[Task to carry out] From the first line to the last, write out the listing exactly.

----- Material shown

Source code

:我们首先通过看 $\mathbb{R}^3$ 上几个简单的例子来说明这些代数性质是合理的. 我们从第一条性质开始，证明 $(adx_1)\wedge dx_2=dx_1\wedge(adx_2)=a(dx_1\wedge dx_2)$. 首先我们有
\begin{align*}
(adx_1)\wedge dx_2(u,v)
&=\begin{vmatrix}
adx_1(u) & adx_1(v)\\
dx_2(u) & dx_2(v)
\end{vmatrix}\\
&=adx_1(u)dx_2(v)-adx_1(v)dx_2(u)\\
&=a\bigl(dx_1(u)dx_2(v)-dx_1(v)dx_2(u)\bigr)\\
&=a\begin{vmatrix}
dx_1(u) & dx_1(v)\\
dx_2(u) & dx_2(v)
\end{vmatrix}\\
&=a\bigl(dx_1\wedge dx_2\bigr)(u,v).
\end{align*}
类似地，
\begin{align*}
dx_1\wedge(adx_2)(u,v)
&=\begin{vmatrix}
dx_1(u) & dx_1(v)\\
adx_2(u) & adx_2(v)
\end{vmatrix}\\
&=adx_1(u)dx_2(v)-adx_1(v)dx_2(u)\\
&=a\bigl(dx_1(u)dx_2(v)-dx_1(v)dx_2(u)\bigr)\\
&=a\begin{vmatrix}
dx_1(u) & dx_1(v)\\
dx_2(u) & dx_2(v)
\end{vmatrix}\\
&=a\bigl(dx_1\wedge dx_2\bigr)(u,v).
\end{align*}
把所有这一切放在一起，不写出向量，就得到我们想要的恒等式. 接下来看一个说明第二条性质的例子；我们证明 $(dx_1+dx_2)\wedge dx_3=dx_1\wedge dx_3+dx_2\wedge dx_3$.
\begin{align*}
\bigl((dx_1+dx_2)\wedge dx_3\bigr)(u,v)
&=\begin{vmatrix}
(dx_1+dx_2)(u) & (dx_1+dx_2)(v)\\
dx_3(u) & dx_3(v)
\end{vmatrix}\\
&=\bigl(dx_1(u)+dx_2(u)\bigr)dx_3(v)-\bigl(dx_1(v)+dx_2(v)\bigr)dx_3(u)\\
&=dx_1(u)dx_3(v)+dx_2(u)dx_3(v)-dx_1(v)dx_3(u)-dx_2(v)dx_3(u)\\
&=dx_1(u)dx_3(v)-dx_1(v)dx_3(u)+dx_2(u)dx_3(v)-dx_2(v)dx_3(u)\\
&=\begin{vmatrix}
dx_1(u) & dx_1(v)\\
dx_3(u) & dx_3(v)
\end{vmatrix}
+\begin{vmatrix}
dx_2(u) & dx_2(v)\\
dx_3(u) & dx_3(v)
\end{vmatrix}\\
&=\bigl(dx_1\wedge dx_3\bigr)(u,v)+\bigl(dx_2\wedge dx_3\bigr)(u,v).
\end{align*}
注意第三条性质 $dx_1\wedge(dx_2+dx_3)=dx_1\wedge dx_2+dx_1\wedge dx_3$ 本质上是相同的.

----------

[Response]
Source code

:我们首先通过看 $\mathbb{R}^3$ 上几个简单的例子来说明这些代数性质是合理的. 我们从第一条性质开始，证明 $(adx_1)\wedge dx_2=dx_1\wedge(adx_2)=a(dx_1\wedge dx_2)$. 首先我们有
\begin{align*}
(adx_1)\wedge dx_2(u,v)
&=\begin{vmatrix}
adx_1(u) & adx_1(v)\\
dx_2(u) & dx_2(v)
\end{vmatrix}\\
&=adx_1(u)dx_2(v)-adx_1(v)dx_2(u)\\
&=a\bigl(dx_1(u)dx_2(v)-dx_1(v)dx_2(u)\bigr)\\
&=a\begin{vmatrix}
dx_1(u) & dx_1(v)\\
dx_2(u) & dx_2(v)
\end{vmatrix}\\
&=a\bigl(dx_1\wedge dx_2\bigr)(u,v).
\end{align*}
类似地，
\begin{align*}
dx_1\wedge(adx_2)(u,v)
&=\begin{vmatrix}
dx_1(u) & dx_1(v)\\
adx_2(u) & adx_2(v)
\end{vmatrix}\\
&=adx_1(u)dx_2(v)-adx_1(v)dx_2(u)\\
&=a\bigl(dx_1(u)dx_2(v)-dx_1(v)dx_2(u)\bigr)\\
&=a\begin{vmatrix}
dx_1(u) & dx_1(v)\\
dx_2(u) & dx_2(v)
\end{vmatrix}\\
&=a\bigl(dx_1\wedge dx_2\bigr)(u,v).
\end{align*}
把所有这一切放在一起，不写出向量，就得到我们想要的恒等式. 接下来看一个说明第二条性质的例子；我们证明 $(dx_1+dx_2)\wedge dx_3=dx_1\wedge dx_3+dx_2\wedge dx_3$.
\begin{align*}
\bigl((dx_1+dx_2)\wedge dx_3\bigr)(u,v)
&=\begin{vmatrix}
(dx_1+dx_2)(u) & (dx_1+dx_2)(v)\\
dx_3(u) & dx_3(v)
\end{vmatrix}\\
&=\bigl(dx_1(u)+dx_2(u)\bigr)dx_3(v)-\bigl(dx_1(v)+dx_2(v)\bigr)dx_3(u)\\
&=dx_1(u)dx_3(v)+dx_2(u)dx_3(v)-dx_1(v)dx_3(u)-dx_2(v)dx_3(u)\\
&=dx_1(u)dx_3(v)-dx_1(v)dx_3(u)+dx_2(u)dx_3(v)-dx_2(v)dx_3(u)\\
&=\begin{vmatrix}
dx_1(u) & dx_1(v)\\
dx_3(u) & dx_3(v)
\end{vmatrix}
+\begin{vmatrix}
dx_2(u) & dx_2(v)\\
dx_3(u) & dx_3(v)
\end{vmatrix}\\
&=\bigl(dx_1\wedge dx_3\bigr)(u,v)+\bigl(dx_2\wedge dx_3\bigr)(u,v).
\end{align*}
注意第三条性质 $dx_1\wedge(dx_2+dx_3)=dx_1\wedge dx_2+dx_1\wedge dx_3$ 本质上是相同的.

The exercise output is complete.